%%
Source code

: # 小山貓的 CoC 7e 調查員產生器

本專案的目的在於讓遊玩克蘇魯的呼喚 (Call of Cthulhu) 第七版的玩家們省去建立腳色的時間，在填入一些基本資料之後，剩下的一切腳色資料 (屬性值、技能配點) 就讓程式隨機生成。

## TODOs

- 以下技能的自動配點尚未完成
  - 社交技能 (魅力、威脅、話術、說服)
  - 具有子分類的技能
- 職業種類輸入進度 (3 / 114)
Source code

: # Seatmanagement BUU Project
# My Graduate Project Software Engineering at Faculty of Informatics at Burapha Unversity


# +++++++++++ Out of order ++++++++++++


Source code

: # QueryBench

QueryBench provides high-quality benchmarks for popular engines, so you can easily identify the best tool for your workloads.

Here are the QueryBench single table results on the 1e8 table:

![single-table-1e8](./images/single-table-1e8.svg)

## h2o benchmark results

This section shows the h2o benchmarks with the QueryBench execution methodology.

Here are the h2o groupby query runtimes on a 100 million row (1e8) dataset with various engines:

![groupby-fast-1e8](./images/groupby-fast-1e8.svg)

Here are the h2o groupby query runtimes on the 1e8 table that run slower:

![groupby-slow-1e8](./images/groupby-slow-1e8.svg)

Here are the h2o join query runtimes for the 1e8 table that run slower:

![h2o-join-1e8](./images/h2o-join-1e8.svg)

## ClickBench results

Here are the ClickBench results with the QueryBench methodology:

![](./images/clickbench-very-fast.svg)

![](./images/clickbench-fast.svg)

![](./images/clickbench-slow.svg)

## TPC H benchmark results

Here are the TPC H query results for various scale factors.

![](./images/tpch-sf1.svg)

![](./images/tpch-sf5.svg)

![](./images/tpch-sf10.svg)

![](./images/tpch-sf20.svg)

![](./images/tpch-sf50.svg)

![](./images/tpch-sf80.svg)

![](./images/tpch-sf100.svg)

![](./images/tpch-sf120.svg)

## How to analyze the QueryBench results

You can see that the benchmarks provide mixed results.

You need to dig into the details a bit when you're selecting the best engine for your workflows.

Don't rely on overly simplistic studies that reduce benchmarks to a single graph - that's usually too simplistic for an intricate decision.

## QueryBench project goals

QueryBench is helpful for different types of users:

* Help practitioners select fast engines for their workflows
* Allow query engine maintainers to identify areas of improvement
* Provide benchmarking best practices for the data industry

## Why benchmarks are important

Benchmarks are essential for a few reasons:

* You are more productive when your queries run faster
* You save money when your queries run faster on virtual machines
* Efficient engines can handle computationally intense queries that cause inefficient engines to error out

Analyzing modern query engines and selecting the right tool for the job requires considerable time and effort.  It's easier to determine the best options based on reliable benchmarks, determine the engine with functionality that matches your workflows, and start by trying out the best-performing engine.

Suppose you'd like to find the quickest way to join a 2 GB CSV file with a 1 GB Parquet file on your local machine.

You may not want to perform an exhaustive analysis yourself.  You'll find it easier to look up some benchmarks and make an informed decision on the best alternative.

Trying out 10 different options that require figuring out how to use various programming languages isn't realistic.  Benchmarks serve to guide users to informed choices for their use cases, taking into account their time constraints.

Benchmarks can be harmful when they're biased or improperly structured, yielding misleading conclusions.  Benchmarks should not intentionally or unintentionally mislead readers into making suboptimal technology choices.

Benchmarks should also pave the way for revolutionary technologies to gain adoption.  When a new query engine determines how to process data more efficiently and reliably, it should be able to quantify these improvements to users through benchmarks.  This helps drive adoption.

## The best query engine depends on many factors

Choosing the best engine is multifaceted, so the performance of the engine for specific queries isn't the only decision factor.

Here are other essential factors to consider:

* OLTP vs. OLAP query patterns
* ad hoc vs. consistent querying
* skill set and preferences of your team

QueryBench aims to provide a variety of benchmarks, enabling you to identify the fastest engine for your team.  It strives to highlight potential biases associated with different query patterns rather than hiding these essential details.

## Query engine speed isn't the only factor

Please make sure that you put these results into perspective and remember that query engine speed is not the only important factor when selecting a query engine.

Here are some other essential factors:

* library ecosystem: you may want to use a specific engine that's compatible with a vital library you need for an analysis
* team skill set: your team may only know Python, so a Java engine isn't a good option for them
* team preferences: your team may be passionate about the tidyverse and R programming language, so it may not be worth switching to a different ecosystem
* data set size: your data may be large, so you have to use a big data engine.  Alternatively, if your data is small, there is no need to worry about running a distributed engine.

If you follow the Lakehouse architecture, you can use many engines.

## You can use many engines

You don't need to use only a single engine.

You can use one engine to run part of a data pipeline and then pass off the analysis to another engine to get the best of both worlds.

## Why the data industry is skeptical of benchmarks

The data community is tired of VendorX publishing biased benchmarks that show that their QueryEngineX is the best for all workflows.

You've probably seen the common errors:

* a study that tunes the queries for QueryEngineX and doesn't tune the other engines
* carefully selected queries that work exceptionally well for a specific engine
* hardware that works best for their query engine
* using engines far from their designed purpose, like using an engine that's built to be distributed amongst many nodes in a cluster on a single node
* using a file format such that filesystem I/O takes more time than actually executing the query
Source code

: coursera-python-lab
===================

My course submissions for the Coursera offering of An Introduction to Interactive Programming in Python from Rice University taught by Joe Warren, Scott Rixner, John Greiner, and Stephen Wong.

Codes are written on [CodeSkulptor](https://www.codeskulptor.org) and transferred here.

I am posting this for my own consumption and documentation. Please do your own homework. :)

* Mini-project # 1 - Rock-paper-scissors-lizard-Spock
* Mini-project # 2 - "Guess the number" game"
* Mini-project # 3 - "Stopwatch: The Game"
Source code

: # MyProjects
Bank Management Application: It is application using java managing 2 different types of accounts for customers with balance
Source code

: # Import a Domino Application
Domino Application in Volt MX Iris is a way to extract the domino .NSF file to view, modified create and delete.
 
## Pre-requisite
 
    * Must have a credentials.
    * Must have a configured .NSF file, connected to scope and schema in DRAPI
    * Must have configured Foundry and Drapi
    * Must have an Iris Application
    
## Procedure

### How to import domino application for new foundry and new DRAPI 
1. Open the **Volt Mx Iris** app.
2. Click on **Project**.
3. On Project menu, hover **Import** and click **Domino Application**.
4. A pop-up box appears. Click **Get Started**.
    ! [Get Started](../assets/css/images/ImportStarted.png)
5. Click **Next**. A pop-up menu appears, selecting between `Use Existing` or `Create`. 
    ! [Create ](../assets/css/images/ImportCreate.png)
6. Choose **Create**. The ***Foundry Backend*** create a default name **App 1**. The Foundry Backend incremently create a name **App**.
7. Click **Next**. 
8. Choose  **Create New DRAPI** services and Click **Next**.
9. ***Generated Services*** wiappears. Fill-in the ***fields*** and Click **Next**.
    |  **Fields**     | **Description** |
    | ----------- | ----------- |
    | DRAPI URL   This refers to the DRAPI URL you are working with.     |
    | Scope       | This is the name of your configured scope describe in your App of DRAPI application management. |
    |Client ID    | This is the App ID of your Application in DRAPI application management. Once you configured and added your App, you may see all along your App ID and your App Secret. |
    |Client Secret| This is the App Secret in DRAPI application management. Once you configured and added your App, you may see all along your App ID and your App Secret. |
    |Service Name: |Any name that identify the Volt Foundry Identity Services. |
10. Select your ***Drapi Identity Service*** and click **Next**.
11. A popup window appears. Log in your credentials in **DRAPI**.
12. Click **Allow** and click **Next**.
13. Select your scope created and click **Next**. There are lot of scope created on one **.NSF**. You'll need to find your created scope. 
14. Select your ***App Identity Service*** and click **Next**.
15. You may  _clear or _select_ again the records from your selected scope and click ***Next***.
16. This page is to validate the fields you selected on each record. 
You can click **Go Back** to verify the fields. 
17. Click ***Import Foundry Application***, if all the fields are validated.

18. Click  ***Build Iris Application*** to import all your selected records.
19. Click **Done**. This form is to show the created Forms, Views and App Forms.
%%
WHAT THE TASK ASKS:
Quote verbatim the opening lines of the listing above, ending with the line where "# My Graduate" appears; include both endpoints and nothing more.

WRITTEN SOLUTION:
Source code

: # 小山貓的 CoC 7e 調查員產生器

本專案的目的在於讓遊玩克蘇魯的呼喚 (Call of Cthulhu) 第七版的玩家們省去建立腳色的時間，在填入一些基本資料之後，剩下的一切腳色資料 (屬性值、技能配點) 就讓程式隨機生成。

## TODOs

- 以下技能的自動配點尚未完成
  - 社交技能 (魅力、威脅、話術、說服)
  - 具有子分類的技能
- 職業種類輸入進度 (3 / 114)
Source code

: # Seatmanagement BUU Project
# My Graduate Project Software Engineering at Faculty of Informatics at Burapha Unversity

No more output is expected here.